Part of creating a safe environment includes analyzing their current IT infrastructure and continuing to evolve appropriately to minimize contact. Implementing a software-defined edge strategy can help mitigate this issue.
Traditional Vs. Software-Defined Retail Edge IT Environments
In a traditional retail IT environment, everything is hard wired within each individual device in the store. If a technology device malfunctions, a retailer often has to send a field engineer out to site. The field engineer has to go to the front of the store and deal with hardware that lots of other people have touched – bringing with it all of the hazards that we now have to deal with associated with COVID-19.
However, a software-defined edge strategy allows retailers to avoid this issue by pulling all of the retailer’s key software into a virtual world in the back of the store, allowing for more control, remote diagnosis and remote remediation. In most instances, it dramatically reduces the number of field visits and the number of human interactions.
Analyst firm Gartner defines edge computing as “the art of a distributed computing topology where information processing is located close to the edge, where things and people produce or consume that information.” With this definition in mind, let’s take a look at what a software-defined edge strategy means for today’s retailers.
Back To Business With A Software-Defined Edge Strategy
Adapting to the change of shoppers’ needs and expectations in today’s environment isn’t easy. We have entered a new era of convenience where more workloads require local processing – at the edge – and retailers are chomping at the bit to move fast and provide more flexible checkout options while also safeguarding associates and shoppers. Why? Customers have been forced to experiment with new technologies in their buying behavior in the wake of COVID-19 that they would never have used in the past, and this new behavior will not be temporary.

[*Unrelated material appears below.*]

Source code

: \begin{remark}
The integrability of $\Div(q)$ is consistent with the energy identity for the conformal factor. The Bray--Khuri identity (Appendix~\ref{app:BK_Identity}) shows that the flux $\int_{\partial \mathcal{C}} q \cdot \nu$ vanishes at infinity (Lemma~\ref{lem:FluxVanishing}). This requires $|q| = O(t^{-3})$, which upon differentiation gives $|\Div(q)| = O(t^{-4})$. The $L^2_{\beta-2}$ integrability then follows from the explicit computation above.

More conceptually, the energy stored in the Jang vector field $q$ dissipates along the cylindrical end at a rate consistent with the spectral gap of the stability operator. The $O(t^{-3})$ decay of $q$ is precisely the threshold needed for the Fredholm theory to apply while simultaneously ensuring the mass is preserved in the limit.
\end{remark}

Many retailers who are in the middle of adapting their IT infrastructure to deal with this unprecedented change face key challenges, including dealing with hardwired and outdated POS systems. These legacy IT infrastructures only delay the deployment of new services and applications. This pain point is unfortunately creating a butterfly effect for other parts of a retailer’s organization. Marketing teams are frustrated as they cannot launch new loyalty apps or other concepts in a timely manner, and operations departments are frustrated as it is making the physical store inefficient and more expensive to run. The majority of retail store technology is device-based, meaning there’s a software application and operating system (OS) installed on every individual terminal or touchpoint throughout the store. Any time an update is needed, or a new store system is added, an entirely new installation of both the application and OS is required on every single device. This is expensive and unsuitable for today’s disruptive environment, where speed to market is critical and travel is restricted.
What’s more, rising labor costs and social distancing measures required in-store are making it more expensive for retailers to run their operations. With the constant change in customer demands, retailers know they need to adapt but are nervous about investing in technology that may soon become out of date.
A software-defined edge strategy gives retailers the core foundation to quickly evolve by helping them reduce cost to serve, improve their customer experience and innovate at speed. It provides virtualization, containerization and automation by integrating in-store touchpoints, including front-of-store devices, back-of-store devices, and associated peripherals, all under an intelligent retail store IT ecosystem managed from the cloud. Ultimately, transitioning to a software-defined edge strategy by virtualizing retail store systems reduces the cost associated with maintaining store systems and gives retailers much greater control.
Agility During The Holiday Sales Season And Beyond
As retailers head into the holiday sales season, agility and safety will be the name of the game in order to succeed. Adopting a software-defined edge strategy will not only give retailers control over their IT ecosystem, but it will also give them the ability to get back to business in a safe and innovative way.